Juan Leal, que se encontraba cerca, se volvió y sonrió casi por primera vez durante el viaje mientras su único ojo brillaba.

–¡No te quejes! Tienes toda una vida por delante. A mi edad perder casi dos meses sí que es perder mucho, pero al fin estamos aquí.

–Esto no es más que la mitad del camino –le recordó el religioso–. Lo verdaderamente difícil empieza ahora.

Quiso añadir algo, pero se interrumpió porque María reclamaba su atención señalando un punto ante la proa.

–¿Qué es aquello? Parece un cuerpo.

Todos prestaron atención al punto al que se iban aproximando y poco a poco fue quedando claro que se trataba del cuerpo de una mujer que flotaba boca abajo.

Al pasar junto a ella, el padre Ruiz hizo la señal de la cruz, pronunciando unas palabras en voz baja, y todos se persignaron quitándose respetuosamente el sombrero.

Pero el cuerpo aún no había alcanzado la popa del navío, cuando alguien gritó:

–¡Allí hay otro! Y otro más lejos.

Efectivamente, ante los asombrados ojos de los canarios hizo su aparición un rosario de cadáveres que formaban una interminable cadena que parecía querer marcarles el rumbo.

–¿Pero qué diantres significa…? ¿Un naufragio?

–Tal vez el barco de anoche se hundió. Iba cargado de esclavos.

El padre Ruiz, al que se advertía profundamente abatido, negó con firmeza:

–¡No! No se hundió. Es que al saber que están llegando a Cuba arrojan al mar a los enfermos y los débiles.

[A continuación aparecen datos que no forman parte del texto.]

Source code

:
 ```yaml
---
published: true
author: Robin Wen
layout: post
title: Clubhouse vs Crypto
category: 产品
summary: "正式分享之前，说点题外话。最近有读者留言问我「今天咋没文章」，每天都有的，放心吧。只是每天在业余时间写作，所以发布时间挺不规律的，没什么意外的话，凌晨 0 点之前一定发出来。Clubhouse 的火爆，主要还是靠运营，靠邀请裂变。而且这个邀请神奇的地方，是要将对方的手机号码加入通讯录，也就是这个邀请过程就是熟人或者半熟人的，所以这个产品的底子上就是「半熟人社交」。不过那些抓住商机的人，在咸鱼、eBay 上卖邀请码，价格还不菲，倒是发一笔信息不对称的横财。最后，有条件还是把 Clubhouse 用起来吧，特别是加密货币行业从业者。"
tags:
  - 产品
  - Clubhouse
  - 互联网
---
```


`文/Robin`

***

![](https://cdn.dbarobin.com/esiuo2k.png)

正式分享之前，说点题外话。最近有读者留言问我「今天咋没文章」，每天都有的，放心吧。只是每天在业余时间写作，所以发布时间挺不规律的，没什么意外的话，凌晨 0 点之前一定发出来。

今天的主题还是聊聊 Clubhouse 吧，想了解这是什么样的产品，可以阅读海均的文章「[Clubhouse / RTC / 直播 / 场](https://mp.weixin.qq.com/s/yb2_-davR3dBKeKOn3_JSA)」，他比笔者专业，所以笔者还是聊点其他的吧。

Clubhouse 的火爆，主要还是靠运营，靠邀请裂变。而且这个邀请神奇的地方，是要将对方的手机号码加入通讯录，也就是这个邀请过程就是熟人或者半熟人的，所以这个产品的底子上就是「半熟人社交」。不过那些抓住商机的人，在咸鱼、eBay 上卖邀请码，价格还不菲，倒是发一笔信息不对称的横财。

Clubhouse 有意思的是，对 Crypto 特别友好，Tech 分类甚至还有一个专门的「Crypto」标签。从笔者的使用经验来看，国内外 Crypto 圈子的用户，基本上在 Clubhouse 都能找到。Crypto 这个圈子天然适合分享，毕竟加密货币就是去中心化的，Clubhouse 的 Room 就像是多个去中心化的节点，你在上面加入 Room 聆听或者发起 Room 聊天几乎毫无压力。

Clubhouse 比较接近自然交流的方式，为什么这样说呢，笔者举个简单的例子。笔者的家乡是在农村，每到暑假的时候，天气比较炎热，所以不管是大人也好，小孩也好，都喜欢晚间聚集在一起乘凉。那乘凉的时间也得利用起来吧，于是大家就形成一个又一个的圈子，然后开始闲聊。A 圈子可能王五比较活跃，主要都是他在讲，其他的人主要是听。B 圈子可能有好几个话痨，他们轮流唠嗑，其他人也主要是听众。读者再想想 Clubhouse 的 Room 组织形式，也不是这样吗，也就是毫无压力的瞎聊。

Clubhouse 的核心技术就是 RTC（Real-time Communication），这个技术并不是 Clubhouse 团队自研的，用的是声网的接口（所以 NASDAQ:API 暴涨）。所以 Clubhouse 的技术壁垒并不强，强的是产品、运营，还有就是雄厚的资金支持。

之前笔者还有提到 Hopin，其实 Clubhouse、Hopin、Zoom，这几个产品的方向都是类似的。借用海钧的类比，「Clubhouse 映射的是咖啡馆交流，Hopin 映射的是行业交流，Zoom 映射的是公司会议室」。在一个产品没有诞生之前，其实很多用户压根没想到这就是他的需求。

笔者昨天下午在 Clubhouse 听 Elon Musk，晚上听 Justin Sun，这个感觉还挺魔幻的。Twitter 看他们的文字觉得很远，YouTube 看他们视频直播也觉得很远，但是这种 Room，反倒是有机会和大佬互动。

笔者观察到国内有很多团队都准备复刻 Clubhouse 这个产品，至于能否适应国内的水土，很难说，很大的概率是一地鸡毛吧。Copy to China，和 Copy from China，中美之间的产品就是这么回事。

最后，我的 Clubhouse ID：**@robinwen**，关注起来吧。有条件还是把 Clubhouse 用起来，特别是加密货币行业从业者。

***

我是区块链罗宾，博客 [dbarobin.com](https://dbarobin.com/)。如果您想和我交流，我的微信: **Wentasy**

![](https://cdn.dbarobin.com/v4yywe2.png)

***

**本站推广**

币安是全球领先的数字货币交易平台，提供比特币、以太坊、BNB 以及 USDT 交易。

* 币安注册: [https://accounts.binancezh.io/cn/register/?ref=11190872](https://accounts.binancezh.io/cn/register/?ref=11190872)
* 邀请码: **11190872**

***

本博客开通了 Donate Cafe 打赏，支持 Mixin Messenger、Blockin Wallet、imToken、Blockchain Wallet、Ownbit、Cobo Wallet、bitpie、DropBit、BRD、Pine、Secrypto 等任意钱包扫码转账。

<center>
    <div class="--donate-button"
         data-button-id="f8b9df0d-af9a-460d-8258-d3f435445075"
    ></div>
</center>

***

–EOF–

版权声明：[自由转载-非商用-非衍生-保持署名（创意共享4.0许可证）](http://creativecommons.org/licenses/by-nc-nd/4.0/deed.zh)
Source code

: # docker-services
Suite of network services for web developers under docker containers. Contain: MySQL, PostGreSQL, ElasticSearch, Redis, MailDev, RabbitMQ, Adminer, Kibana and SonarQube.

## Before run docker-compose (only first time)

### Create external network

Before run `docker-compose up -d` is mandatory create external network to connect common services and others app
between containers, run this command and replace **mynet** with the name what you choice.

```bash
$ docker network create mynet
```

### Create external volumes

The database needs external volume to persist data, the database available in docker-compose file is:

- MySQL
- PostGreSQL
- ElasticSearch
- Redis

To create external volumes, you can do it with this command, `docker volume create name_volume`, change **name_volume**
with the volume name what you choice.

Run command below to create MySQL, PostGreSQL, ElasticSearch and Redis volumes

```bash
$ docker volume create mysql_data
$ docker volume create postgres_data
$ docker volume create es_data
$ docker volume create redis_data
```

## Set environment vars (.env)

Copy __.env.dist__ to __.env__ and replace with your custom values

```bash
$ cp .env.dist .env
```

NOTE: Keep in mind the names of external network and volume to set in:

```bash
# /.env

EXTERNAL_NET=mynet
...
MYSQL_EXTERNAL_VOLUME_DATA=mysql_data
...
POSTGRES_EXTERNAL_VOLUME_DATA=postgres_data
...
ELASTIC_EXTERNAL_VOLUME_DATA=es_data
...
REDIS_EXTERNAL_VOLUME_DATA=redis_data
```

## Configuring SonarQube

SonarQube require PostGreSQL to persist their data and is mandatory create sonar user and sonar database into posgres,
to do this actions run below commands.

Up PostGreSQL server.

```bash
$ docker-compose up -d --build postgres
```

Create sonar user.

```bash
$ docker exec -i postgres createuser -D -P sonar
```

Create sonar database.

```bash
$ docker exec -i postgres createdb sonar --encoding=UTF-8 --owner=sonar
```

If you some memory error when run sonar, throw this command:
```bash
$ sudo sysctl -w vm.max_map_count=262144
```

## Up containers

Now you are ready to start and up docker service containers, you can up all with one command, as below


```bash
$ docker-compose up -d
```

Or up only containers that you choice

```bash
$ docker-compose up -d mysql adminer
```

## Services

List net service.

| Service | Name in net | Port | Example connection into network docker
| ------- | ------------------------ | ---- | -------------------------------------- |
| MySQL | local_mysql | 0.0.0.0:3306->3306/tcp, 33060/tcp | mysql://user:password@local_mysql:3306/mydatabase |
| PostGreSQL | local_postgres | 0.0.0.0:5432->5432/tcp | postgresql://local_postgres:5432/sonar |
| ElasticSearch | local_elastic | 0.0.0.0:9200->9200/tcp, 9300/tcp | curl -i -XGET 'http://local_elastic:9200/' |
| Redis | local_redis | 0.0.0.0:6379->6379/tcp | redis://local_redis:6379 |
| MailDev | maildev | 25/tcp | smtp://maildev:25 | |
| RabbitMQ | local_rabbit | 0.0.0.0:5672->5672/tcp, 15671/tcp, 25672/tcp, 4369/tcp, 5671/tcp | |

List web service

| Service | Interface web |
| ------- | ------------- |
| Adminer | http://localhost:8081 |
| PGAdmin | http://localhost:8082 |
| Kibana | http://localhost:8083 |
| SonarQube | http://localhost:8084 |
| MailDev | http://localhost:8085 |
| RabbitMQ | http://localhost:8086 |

–¿Que los arrojan al mar? ¿Pero por qué?

–Porque cobran más por el seguro que por un esclavo en malas condiciones. Aguardan hasta el último momento, y a los que saben que no van a alcanzar un buen precio los tiran por la borda.

–¡Pero eso es una canallada! ¡Un crimen sin nombre!

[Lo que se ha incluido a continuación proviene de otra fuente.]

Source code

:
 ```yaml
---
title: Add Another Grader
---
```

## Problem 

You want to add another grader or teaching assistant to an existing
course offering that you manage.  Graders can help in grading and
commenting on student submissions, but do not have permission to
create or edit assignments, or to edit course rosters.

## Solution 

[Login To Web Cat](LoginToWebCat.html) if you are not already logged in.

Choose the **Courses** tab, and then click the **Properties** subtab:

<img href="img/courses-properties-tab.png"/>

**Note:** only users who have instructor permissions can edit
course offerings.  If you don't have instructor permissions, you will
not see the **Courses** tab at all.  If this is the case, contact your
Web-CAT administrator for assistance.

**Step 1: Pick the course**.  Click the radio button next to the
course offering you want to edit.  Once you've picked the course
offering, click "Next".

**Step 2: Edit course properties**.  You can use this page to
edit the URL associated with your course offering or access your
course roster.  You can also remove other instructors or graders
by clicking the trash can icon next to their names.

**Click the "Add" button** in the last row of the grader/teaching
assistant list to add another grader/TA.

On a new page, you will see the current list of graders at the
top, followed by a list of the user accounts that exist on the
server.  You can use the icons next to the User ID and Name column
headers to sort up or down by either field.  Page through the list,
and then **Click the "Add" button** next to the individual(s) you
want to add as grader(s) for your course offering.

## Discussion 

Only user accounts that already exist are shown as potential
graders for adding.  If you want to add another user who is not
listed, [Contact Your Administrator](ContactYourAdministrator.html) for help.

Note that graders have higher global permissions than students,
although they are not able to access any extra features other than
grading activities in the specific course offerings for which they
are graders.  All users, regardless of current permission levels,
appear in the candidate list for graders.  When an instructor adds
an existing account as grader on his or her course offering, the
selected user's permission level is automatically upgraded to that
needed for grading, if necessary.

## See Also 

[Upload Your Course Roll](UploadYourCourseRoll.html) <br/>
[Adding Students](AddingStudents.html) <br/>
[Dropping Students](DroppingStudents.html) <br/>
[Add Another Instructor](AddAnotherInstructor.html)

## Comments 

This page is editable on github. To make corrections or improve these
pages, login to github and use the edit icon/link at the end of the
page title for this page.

–Si que tiene nombre: «esclavitud». El camino que conduce a Cuba está señalado por los miles de infelices que están siendo sacrificados en el camino, pero algún día se alzarán contra nosotros. Su venganza será terrible y no tendremos derecho a quejarnos.

***

Un negro aulló:

–¡Viva Cuba libre!

Alguien le golpeó, se organizó un tremendo alboroto, y al fin lo arrojaron a la calle, con lo que la normalidad volvió a la taberna en la que hombres y mujeres de todos los colores y nacionalidades reían, cantaban, bebían y alborotaban en un ambiente enloquecido que Juan Leal, Matías Curbelo, Alfonso Chiscano –que se había unido al grupo en Tenerife–, y el siempre silencioso Torano Fajardo –que a pesar de ser pescador también había decidido emigrar–, observaban con gesto embobado, ya que aquel era un mundo nuevo cuya existencia jamás hubieran sospechado.

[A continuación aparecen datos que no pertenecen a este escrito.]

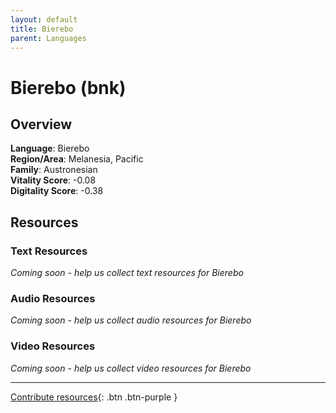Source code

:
 ```yaml
---
layout: default
title: Bierebo
parent: Languages
---
```


# Bierebo (bnk)

## Overview

**Language**: Bierebo  
**Region/Area**: Melanesia, Pacific  
**Family**: Austronesian  
**Vitality Score**: -0.08  
**Digitality Score**: -0.38  

## Resources

### Text Resources
*Coming soon - help us collect text resources for Bierebo*

### Audio Resources
*Coming soon - help us collect audio resources for Bierebo*

### Video Resources
*Coming soon - help us collect video resources for Bierebo*

---

[Contribute resources](https://fairtrain.github.io/){: .btn .btn-purple }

Se habían sentado en torno a una mesa un tanto apartada del resto y que se encontraba presidida por los hermanos César y Martín Armas, dos chicarrones inmensos, juerguistas y pendencieros, que se apresuraban a rellenar los vasos vacíos:

–¡Venga! Que no decaiga la alegría. Todo corre por nuestra cuenta porque hace años que no venía ningún conejero.

–Deberíamos volver a casa. Mi mujer…

–Tu mujer acaba de dar a luz a un hijo precioso y se encuentra estupendamente. Anímate.

–Pero yo…

–¡No hay pero que valga! Habéis pasado meses en ese mar de todos los infiernos y tenéis que poner el cuerpo en forma. –Se volvió a Torano Fajardo–. ¿A que a ti te gustaría pasar un rato con la mulatita del vestido rojo?

–¡No provoques al muchacho! –le recriminó Juan Leal–. En Lanzarote no se ven estas cosas.

–Pues no saben lo que se pierden. Las mulatas son lo mejor que ha producido América. Mejor que el oro, el maíz, el café o el cacao. Son la verdadera sangre de estas islas, y quien no se ha acostado con una mulata no sabe lo que es vivir…

Se interrumpió porque la puerta se abrió violentamente y el negro –que se encontraba visiblemente borracho– hizo de nuevo su aparición para volver a gritar estentóreamente:

–¡Viva Cuba libre!

Cinco o seis parroquianos se lanzaron sobre él propinándole otra paliza y, tomándolo por los brazos y los pies, lo balancearon y lo arrojaron a la calle sin el menor miramiento.

La mayoría de los asistentes reía, pero pronto se olvidó el incidente por lo que Martín Armas llamó con un gesto a la mulata del vestido rojo entregándole unas monedas.

–Llévate a mi amigo y enséñale lo que sabes.

–¿Todo?

–No pido milagros; lo que puedas enseñarle en una noche.